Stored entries
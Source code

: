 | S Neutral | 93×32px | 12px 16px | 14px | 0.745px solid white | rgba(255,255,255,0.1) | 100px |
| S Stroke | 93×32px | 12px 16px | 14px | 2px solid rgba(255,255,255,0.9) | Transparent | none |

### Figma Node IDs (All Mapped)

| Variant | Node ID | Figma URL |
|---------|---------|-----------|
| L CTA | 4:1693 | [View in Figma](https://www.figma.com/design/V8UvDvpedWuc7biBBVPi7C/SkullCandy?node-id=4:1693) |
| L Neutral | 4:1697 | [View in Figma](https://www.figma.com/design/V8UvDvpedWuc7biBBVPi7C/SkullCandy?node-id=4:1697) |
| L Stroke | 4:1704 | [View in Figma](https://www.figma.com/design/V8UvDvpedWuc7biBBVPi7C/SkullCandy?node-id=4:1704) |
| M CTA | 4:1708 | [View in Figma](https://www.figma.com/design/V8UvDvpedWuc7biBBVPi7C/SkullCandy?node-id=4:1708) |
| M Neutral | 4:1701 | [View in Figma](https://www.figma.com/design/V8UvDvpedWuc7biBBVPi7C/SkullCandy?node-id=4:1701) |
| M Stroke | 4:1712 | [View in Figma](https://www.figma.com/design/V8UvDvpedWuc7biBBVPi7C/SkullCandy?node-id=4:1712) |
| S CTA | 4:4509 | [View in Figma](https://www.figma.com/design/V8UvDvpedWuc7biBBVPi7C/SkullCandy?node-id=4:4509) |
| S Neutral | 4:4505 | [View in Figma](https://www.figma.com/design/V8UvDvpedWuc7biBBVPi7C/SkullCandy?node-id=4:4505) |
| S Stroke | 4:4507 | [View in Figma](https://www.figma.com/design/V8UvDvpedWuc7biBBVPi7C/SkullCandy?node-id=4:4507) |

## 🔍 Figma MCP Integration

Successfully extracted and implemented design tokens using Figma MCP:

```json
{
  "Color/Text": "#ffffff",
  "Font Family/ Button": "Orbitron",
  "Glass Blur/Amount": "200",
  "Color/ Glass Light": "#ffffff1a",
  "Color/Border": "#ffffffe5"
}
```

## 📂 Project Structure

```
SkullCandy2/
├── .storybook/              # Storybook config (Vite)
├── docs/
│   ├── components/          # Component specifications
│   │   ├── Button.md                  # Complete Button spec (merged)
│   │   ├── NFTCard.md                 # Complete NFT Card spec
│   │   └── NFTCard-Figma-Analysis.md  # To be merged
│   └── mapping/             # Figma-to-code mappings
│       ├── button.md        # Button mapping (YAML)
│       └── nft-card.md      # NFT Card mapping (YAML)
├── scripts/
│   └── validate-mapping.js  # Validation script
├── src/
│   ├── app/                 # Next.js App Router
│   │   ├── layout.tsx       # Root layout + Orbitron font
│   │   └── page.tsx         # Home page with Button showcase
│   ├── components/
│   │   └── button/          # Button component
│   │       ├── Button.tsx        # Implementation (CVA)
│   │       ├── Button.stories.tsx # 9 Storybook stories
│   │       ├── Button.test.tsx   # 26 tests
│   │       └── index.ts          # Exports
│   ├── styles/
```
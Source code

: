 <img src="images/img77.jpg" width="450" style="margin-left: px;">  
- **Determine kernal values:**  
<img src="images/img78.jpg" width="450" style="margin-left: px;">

■ Aim of the exercise ■
Wherever the string "solid" occurs in the data, copy the line that holds it.

■ The answer ■
: | S Neutral | 93×32px | 12px 16px | 14px | 0.745px solid white | rgba(255,255,255,0.1) | 100px |
| S Stroke | 93×32px | 12px 16px | 14px | 2px solid rgba(255,255,255,0.9) | Transparent | none |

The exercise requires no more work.